Before you post: Your responses to these questions will help the community help you. Please complete this template if you’re asking a support question.
Don’t forget to select tags to help index your topic!
1. Describe your incident:
Overnight, the physical server that hosts my graylog cluster went down. Since bringing it back up, I get a blank page when attempting to access the cluster via Cloudflare Load-balancing.
My setup is as follows:
My setup:
2. Describe your environment:
-
OS Information:
All environments are Debian 12 within a LXD container hosted by PVE -
Package Version:
Graylog 5.1.5
Mongodb 6.0.10
opensearch 2.9.0 -
Service logs, configurations, and environment variables:
All server.confs are the same with the following difference:
is_leader = true
applies to grayserver-1 / 192.168.1.1
is_leader = false
applies to grayserver-{2,3} / 192.168.1.{2/3}
and IP/fqdns are charged to match the respective host:
http_bind_address = 192.168.1.1:9000
http_publish_uri = http://192.168.1.1.9000/
http_external_uri = https://grayserver-1.foo.bar/
http_enable_cors = true
Further Info:
So, if I navigated to https://graylog.foo.bar, I get the blank screen.
If I navigate to any of https://grayserver-{1,2,3}.foo.bar, it loads properly.
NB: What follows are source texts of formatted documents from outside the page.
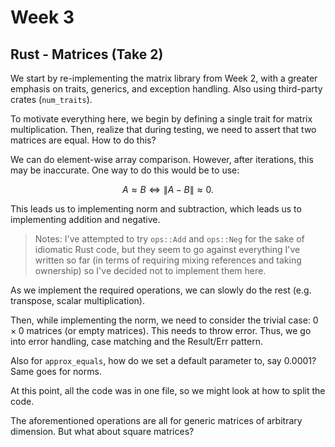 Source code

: # Week 3

## Rust - Matrices (Take 2)

We start by re-implementing the matrix library from Week 2, with a greater emphasis on traits, generics, and exception handling. Also using third-party crates (`num_traits`).

To motivate everything here, we begin by defining a single trait for matrix multiplication. Then, realize that during testing, we need to assert that two matrices are equal. How to do this?

We can do element-wise array comparison. However, after iterations, this may be inaccurate. One way to do this would be to use:

$$
A \approx B \iff \|A-B\| \approx 0.
$$

This leads us to implementing norm and subtraction, which leads us to implementing addition and negative.

> Notes: I've attempted to try `ops::Add` and `ops::Neg` for the sake of idiomatic Rust code, but they seem to go against everything I've written so far (in terms of requiring mixing references and taking ownership) so I've decided not to implement them here.

As we implement the required operations, we can slowly do the rest (e.g. transpose, scalar multiplication).

Then, while implementing the norm, we need to consider the trivial case: $0\times 0$ matrices (or empty matrices). This needs to throw error. Thus, we go into error handling, case matching and the Result/Err pattern.

Also for `approx_equals`, how do we set a default parameter to, say 0.0001? Same goes for norms.

At this point, all the code was in one file, so we might look at how to split the code.

The aforementioned operations are all for generic matrices of arbitrary dimension. But what about square matrices?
The server.log for any of the grayserver-{1,2,3} servers only have this recent error (on grayserver-1):
2023-09-26T10:29:49.883-04:00 ERROR [IndexRotationThread] Couldn't point deflector to a new index
java.lang.IllegalStateException: No index size
at org.graylog2.indexer.rotation.strategies.TimeBasedSizeOptimizingStrategy.lambda$shouldRotate$1(TimeBasedSizeOptimizingStrategy.java:81) ~[graylog.jar:?]
at java.util.Optional.orElseThrow(Unknown Source) ~[?:?]
at org.graylog2.indexer.rotation.strategies.TimeBasedSizeOptimizingStrategy.shouldRotate(TimeBasedSizeOptimizingStrategy.java:81) ~[graylog.jar:?]
at org.graylog2.indexer.rotation.strategies.AbstractRotationStrategy.rotate(AbstractRotationStrategy.java:77) ~[graylog.jar:?]
at org.graylog2.periodical.IndexRotationThread.checkForRotation(IndexRotationThread.java:127) ~[graylog.jar:?]
at org.graylog2.periodical.IndexRotationThread.lambda$doRun$0(IndexRotationThread.java:91) ~[graylog.jar:?]
at java.lang.Iterable.forEach(Unknown Source) [?:?]
at org.graylog2.periodical.IndexRotationThread.doRun(IndexRotationThread.java:87) [graylog.jar:?]
at org.graylog2.plugin.periodical.Periodical.run(Periodical.java:99) [graylog.jar:?]
at java.util.concurrent.Executors$RunnableAdapter.call(Unknown Source) [?:?]
at java.util.concurrent.FutureTask.runAndReset(Unknown Source) [?:?]
at java.util.concurrent.ScheduledThreadPoolExecutor$ScheduledFutureTask.run(Unknown Source) [?:?]
at java.util.concurrent.ThreadPoolExecutor.runWorker(Unknown Source) [?:?]
at java.util.concurrent.ThreadPoolExecutor$Worker.run(Unknown Source) [?:?]
at java.lang.Thread.run(Unknown Source) [?:?]
Which I presume is related to a situation that occurred last week wherein I had a separate physical server housing another Opensearch node that was part of the cluster, crash:
The browser throws these errors when navigating to https://graylog.foo.bar:
But no errors when navigating to https://grayserver-{1,2,3}.foo.bar
NOTE: All https is handled by Cloudflare via Cloudflare Tunnel
EDIT: I forgot to add, here is an example of how the Cloudflare tunnel is configured:
EDIT 2: A bit more info, Sidecars appear to be working fine (i.e. Graylog sees them and they are configured to look for https://graylog.foo.bar) however the data is actually sent to an NGINX load balancer that is defined within the configs pushed by the sidecar.
Any help is greatly appreciated; thank you!